Where Stories Meet
Movement, film, education, and healing as embodied practice
Megha Subramanian is a Tkaronto-based multidisciplinary artist whose work spans dance, theatre, film, and writing. Her practice investigates the self, memory, and embodied experience, informed by Yoga, Reiki, and Vipassana. Constantly engaged in research and education, she integrates academic, spiritual, and artistic inquiry into her work, creating spaces where stories, movement, and learning converge.
Core Practice
Grounded in post-modern Bharatanatyam, Megha’s practice is rooted in the belief that movement, image, and narrative are inseparable. Drawing from classical texts such as the Nāṭyaśāstra, Eastern and Western philosophy, and contemplative disciplines including Yoga, Reiki, and Vipassana, her work questions inherited structures while exploring new movement vocabularies and modes of expression.

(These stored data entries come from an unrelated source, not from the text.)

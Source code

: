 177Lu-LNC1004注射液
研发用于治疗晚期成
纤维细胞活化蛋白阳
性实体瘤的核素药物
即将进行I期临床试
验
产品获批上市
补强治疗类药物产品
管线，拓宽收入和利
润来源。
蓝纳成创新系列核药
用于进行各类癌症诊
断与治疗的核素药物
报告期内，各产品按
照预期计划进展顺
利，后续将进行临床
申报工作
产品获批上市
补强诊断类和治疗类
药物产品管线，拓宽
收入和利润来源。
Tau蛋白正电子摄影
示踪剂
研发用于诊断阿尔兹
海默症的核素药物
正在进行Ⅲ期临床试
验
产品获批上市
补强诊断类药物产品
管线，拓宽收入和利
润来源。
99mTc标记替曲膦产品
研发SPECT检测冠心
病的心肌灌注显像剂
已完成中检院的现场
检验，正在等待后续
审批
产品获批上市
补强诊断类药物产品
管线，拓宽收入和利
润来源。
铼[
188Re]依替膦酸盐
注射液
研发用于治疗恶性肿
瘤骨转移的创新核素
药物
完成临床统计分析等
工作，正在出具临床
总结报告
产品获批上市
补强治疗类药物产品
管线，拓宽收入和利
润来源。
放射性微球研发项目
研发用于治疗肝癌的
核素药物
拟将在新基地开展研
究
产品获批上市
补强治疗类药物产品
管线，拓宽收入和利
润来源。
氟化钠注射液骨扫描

Across performance, film, and pedagogy, she reinterprets traditional narratives to examine memory, identity, stillness, and the spaces between gesture and meaning. Her practice prioritizes experience over exposition, inviting audiences and participants to encounter form, story, and emotion directly.
Modalities of Work
Megha’s work moves fluidly between stage, screen, classroom, and healing space, guided by a commitment to embodied storytelling and inquiry.
Dance & Performance
Post-modern Bharatanatyam, movement-based installations, and embodied storytelling practices that deconstruct classical form and narrative.
Film & Visual Narrative
Movement-driven films and experimental visual works that translate embodied rhythm, gesture, and stillness into cinematic language.
Education & Pedagogy
Teaching and curriculum development across IB and Cambridge curricula, TESL instruction, and arts education, integrating critical thinking with embodied learning.
Yoga & Reiki
Embodied practices supporting awareness, presence, and wellbeing, offered through individual and group sessions, and integrated with movement-based work.
Artistic Works
Megha Subramanian’s work moves between performance, film, and education treating movement, image, and narrative as active forces rather than fixed forms. Rooted in post-modern Bharatanatyam, her projects rework traditional stories by pressing against classical structures, allowing gesture, rhythm, and stillness to generate new meanings within contemporary visual and cultural contexts.
Across stage and screen, her works dwell in repetition, memory, and embodied presence, asking audiences to experience story through sensation rather than explanation. Each project is driven by an ongoing inquiry into how bodies transmit culture and emotion, positioning her practice at the friction point between tradition, contemporary performance, and experimental visual language.